Assistant programmer, Josh Vieth, emphasizes the festival’s legacy. He said the chosen films are ones that don’t often have an outlet or a place to be shown.

“So our reputation is we’ll show all the stuff that’s not mainstream,” Vieth said. “[stuff that] goes under the radar most of the time.”

Vieth said filmmakers from all over the world come together not just to watch films, but to discuss them and meet each other.

“I think just the experience of watching films has become more of an isolated thing, where we watch them at home more often, we watch them on streaming services,” Vieth said. “…going to a film festival is all about making it into a bigger conversation.”

The festival values exposure for underrepresented artists. Salter said the festival shows a scope of diversity.

“So to come to this, we will see ideas that I think are in the current conversation of who and what it is to be a human at the moment,” Salter said. “That’s what art does. That’s important to me. It should be important to everybody.”

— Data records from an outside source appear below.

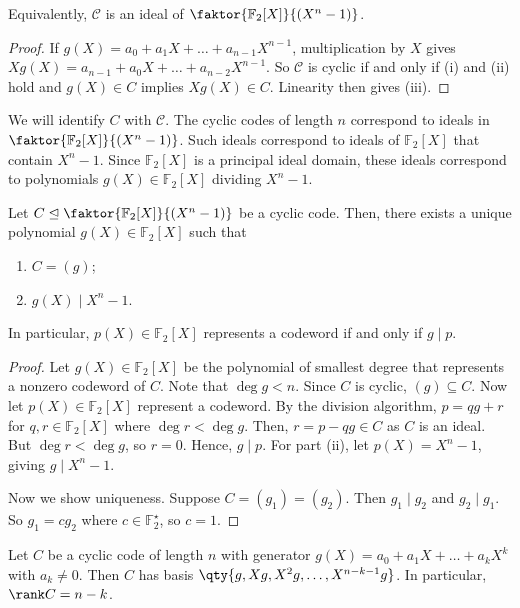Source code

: Equivalently, $\mathcal C$ is an ideal of $\faktor{\mathbb F_2[X]}{(X^n - 1)}$.
\begin{proof}
    If $g(X) = a_0 + a_1X + \dots + a_{n-1}X^{n-1}$, multiplication by $X$ gives $Xg(X) = a_{n-1} + a_0X + \dots + a_{n-2}X^{n-1}$.
    So $\mathcal C$ is cyclic if and only if (i) and (ii) hold and $g(X) \in C$ implies $Xg(X) \in C$.
    Linearity then gives (iii).
\end{proof}
We will identify $C$ with $\mathcal C$.
The cyclic codes of length $n$ correspond to ideals in $\faktor{\mathbb F_2[X]}{(X^n - 1)}$.
Such ideals correspond to ideals of $\mathbb F_2[X]$ that contain $X^n - 1$.
Since $\mathbb F_2[X]$ is a principal ideal domain, these ideals correspond to polynomials $g(X) \in \mathbb F_2[X]$ dividing $X^n - 1$.
\begin{theorem}
    Let $C \trianglelefteq \faktor{\mathbb F_2[X]}{(X^n - 1)}$ be a cyclic code.
    Then, there exists a unique  polynomial $g(X) \in \mathbb F_2[X]$ such that
    \begin{enumerate}
        \item $C = (g)$;
        \item $g(X) \mid X^n - 1$.
    \end{enumerate}
    In particular, $p(X) \in \mathbb F_2[X]$ represents a codeword if and only if $g \mid p$.
\end{theorem}
\begin{proof}
    Let $g(X) \in \mathbb F_2[X]$ be the polynomial of smallest degree that represents a nonzero codeword of $C$.
    Note that $\deg g < n$.
    Since $C$ is cyclic, $(g) \subseteq C$.
    Now let $p(X) \in \mathbb F_2[X]$ represent a codeword.
    By the division algorithm, $p = qg + r$ for $q, r \in \mathbb F_2[X]$ where $\deg r < \deg g$.
    Then, $r = p - qg \in C$ as $C$ is an ideal.
    But $\deg r < \deg g$, so $r = 0$.
    Hence, $g \mid p$.
    For part (ii), let $p(X) = X^n - 1$, giving $g \mid X^n - 1$.

    Now we show uniqueness.
    Suppose $C = (g_1) = (g_2)$.
    Then $g_1 \mid g_2$ and $g_2 \mid g_1$.
    So $g_1 = cg_2$ where $c \in \mathbb F_2^\star$, so $c = 1$.
\end{proof}
\begin{lemma}
    Let $C$ be a cyclic code of length $n$ with generator $g(X) = a_0 + a_1 X + \dots + a_k X^k$ with $a_k \neq 0$.
    Then $C$ has basis $\qty{g, Xg, X^2g, \dots, X^{n-k-1}g}$.
    In particular, $\rank C = n - k$.
\end{lemma}

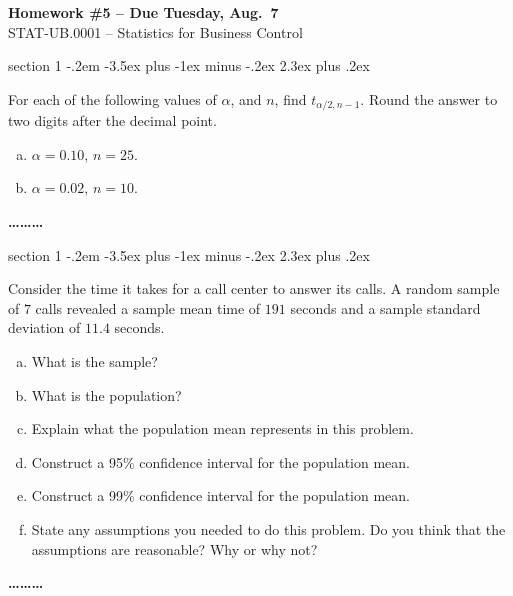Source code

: \documentclass[11pt]{exam}
\makeatletter
\newenvironment{problem}{\@startsection
       {section}
       {1}
       {-.2em}
       {-3.5ex plus -1ex minus -.2ex}
       {2.3ex plus .2ex}
       {\pagebreak[3]%
       \large\bf\noindent{Problem }
       }
       }
       {%
       \begin{center}\large\bf \ldots\ldots\ldots\end{center}}
\makeatother
\begin{document}
\begin{center}
  \large
  \textbf{Homework \#5 -- Due Tuesday, Aug.~7} \\
  STAT-UB.0001 -- Statistics for Business Control \\
\end{center}


\thispagestyle{empty}

\begin{problem}{}

For each of the following values of $\alpha$, and $n$, find $t_{\alpha/2,n-1}$. 
Round the answer to two digits after the decimal point.

\begin{enumerate}[(a)]

\item $\alpha = 0.10$, $n = 25$.

\item $\alpha = 0.02$, $n = 10$.

\end{enumerate}

\end{problem}

\begin{problem}{}

Consider the time it takes for a call center to answer its calls. A random
sample of $7$ calls revealed a sample mean time of $191$ seconds and a sample
standard deviation of $11.4$ seconds.

\begin{enumerate}[(a)]

\item What is the sample?

\item What is the population?

\item Explain what the population mean represents in this problem.

\item Construct a 95\% confidence interval for the population mean.

\item Construct a 99\% confidence interval for the population mean.

\item State any assumptions you needed to do this problem. Do you think that
the assumptions are reasonable? Why or why not?

\end{enumerate}

\end{problem}
\end{document}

The featured films display a range of cultures and values. Salter said the festival has a long, rich history of providing a venue for a diversity of voices.

“I think any good art of the moment is kind of a barometer of the culture,” Salter said. “It shows what people should be caring about.”

The devastation of natural resources for the sake of economic profit is a familiar concept in Appalachia. Wiley’s Last Resort is a documentary screened at this year’s festival focusing on one man’s fight against this.

Co-directors Shawn Lind and Evan Mascagni showcase the late Jim Webb, an advocate for preserving Kentucky’s Pine Mountain’s. The film’s title is taken from the name of the resort Webb founded in 1996.

“I think, you know, this world is full of stories,” Lind said. “…and many people deserve their stories to be told.”

A promotional image for the film "Wiley's Last Resort." It pictures Jim Webb's profile against the green outdoors, with his red truck in the foreground.
[PBS Reel South]
Webb fought to put an end to strip-mining. Lind said not many people know the destruction that strip-mining creates and the enormous strength it takes to fight against it.

“It’s hard to understand and grasp,” Lind said. “…and so, I think those who are not familiar with the issues of the coal fields, that’s going to be their takeaway moment.”

Mascagni said he hopes this film will let people learn about an interesting person from the region.

“…hopefully it will just expose people to a person they may have not known about, or a place they may have not known about,” Mascagni said. “…and Wiley’s Last Resort is an amazing place in the heart of Appalachia.”

Wiley’s Last Resort will be a part of the new season of PBS Reel South.

The festival will be hosting an outdoor screening on Saturday night and will wrap up the event on Sunday.